This document describes possible strategies for building and hosting the Exposure Notification Key Server components. You should use this information explore and compare trade-offs when making hosting decisions.
The Exposure Notification Key Server can be deployed in the following environments:
For more details on each component, see the Server Functional Requirements.
The Exposure Notification Key Server has multiple components which can be categorized as compute and data. To understand deployment scenarios, you should look at the architecture of the server and data flow between servers and devices.
The Exposure Notification Key Server compute components have been designed to be stateless, scalable, and rely on data stored in a shared database. This makes the compute components suited to deployment on serverless compute platforms.
Serverless platforms can scale down to zero during times of zero usage, which is likely if the Exposure Notification Key Server deployment covers a single or small number of countries. During times of high demand, serverless platforms can scale to meet demand.
Purpose | Fully Hosted Google Cloud | Self-hosted, Google-managed | Self Hosted Kubernetes | |
Data components | ||||
Exposure key database | Stores anonymized exposure keys from devices identified as exposed | Google Cloud SQL (PostgreSQL) | PostgreSQL hosted with on-prem Kubernetes | PostgreSQL on Kubernetes |
Exposure key batches storage | Storing batches of exposure keys that will be sent to devices. | Google Cloud Storage | Open Source Blobstore hosted with on-prem Kubernetes | Kubernetes hosted Open Source Blobstore (ie. min.io, rook). Could also use Redis and reconstruct batches |
Certificate and key storage | Secure Storage for secrets such as signing, private keys, etc. | Secret Manager | Anthos GKE on Prem + KMS | HashiCorp Vault |
Compute components | ||||
Exposure key ingestion server | Ingestion of exposure keys from client devices. | Google Cloud Run | On-prem Kubernetes with Cloud Run for Anthos GKE on-prem | Kubernetes with Knative Serving |
Exposure Reporting Server | Serves anonymous keys of exposed users | Google Cloud Storage + Google Cloud CDN | On-prem Kubernetes with Anthos GKE on-prem, Or Google Cloud CDN | Kubernetes with Knative Serving + Redis |
Data deletion | Deletion of data that is older than a configured time limit. | Google Cloud Run | On-prem Kubernetes with Anthos GKE on-prem | Kubernetes, either a job or Knative Service |
Batch exposure keys | Periodic DB queries to batch data for client consumption. Signing payloads for verification on device. | Google Cloud Run | On-prem Kubernetes with Anthos GKE on-prem | Kubernetes, either job or Knative Service |
Periodic data batching and deletion | Used to control running of periodic jobs (deletion, batching) | Google Cloud Scheduler | Kubernetes Cronjobs | Kubernetes Cronjobs |
Content delivery network | Distribution of keys to client devices | Google Cloud CDN | Third Party CDN, Redis + Server, or allow direct access to storage | Third Party CDN, Redis + Server, or allow direct access to storage |
Optional components | ||||
Federated ingestion | Ingestion of keys from other parties. | Google Cloud Run | On-prem Kubernetes with Anthos GKE on-prem | Kubernetes with Knative Serving |
Federated access | Allows other parties/countries to retrieve data | Google Cloud Run | On-prem Kubernetes with Anthos GKE on-prem | Kubernetes with Knative Serving |
You can host all components of the Exposure Notification Key Server on-premises.

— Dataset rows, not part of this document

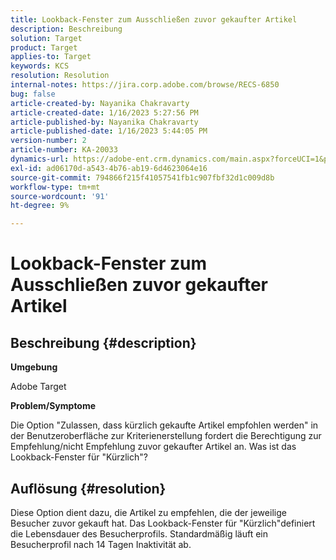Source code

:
 ```yaml
---
title: Lookback-Fenster zum Ausschließen zuvor gekaufter Artikel
description: Beschreibung
solution: Target
product: Target
applies-to: Target
keywords: KCS
resolution: Resolution
internal-notes: https://jira.corp.adobe.com/browse/RECS-6850
bug: false
article-created-by: Nayanika Chakravarty
article-created-date: 1/16/2023 5:27:56 PM
article-published-by: Nayanika Chakravarty
article-published-date: 1/16/2023 5:44:05 PM
version-number: 2
article-number: KA-20033
dynamics-url: https://adobe-ent.crm.dynamics.com/main.aspx?forceUCI=1&pagetype=entityrecord&etn=knowledgearticle&id=95df8119-c395-ed11-aad1-6045bd006149
exl-id: ad06170d-a543-4b76-ab19-6d4623064e16
source-git-commit: 794866f215f41057541fb1c907fbf32d1c009d8b
workflow-type: tm+mt
source-wordcount: '91'
ht-degree: 9%

---
```


# Lookback-Fenster zum Ausschließen zuvor gekaufter Artikel

## Beschreibung {#description}


<b>Umgebung</b>

Adobe Target

<b>Problem/Symptome</b>

Die Option &quot;Zulassen, dass kürzlich gekaufte Artikel empfohlen werden&quot; in der Benutzeroberfläche zur Kriterienerstellung fordert die Berechtigung zur Empfehlung/nicht Empfehlung zuvor gekaufter Artikel an. Was ist das Lookback-Fenster für &quot;Kürzlich&quot;?


## Auflösung {#resolution}


Diese Option dient dazu, die Artikel zu empfehlen, die der jeweilige Besucher zuvor gekauft hat. Das Lookback-Fenster für &quot;Kürzlich&quot;definiert die Lebensdauer des Besucherprofils. Standardmäßig läuft ein Besucherprofil nach 14 Tagen Inaktivität ab.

Deploying compute and data components on-premises allows you to have complete control of all components and deploy them in any location by using an on-premises Google Kubernetes Engine cluster. However, an on-premises deployment will require you to configure and maintain the underlying infrastructure, and ensure it is able to meet usage demands.
When the Exposure Notification Key Server is deployed on-premises, we recommend you deploy audit and access logging to the data and API endpoints. This is automatically available in the fully managed, and hybrid deployment scenarios.
The Exposure Notification Key Server supports either compute or data components to be hosted on-premises or on Google Cloud.
This example deployment has compute components running on Google Cloud Serverless products, with databases hosted on-premises. Alternatively, you could use an Anthos cluster to host compute components on premises, and have the data components hosted on Google Cloud as a fully managed service.
This example deployment hosts all components of the system on Google Cloud.
By using fully hosted components most of the service’s operation can be delegated to Google Cloud, which will provide audit and access logging of the data. For example, Cloud SQL will manage the infrastructure for a hosted PostgreSQL database.
This solution requires hosting within a Google Cloud location which may not exist in a location that permits use for all parts of the Exposure Notification Server architecture.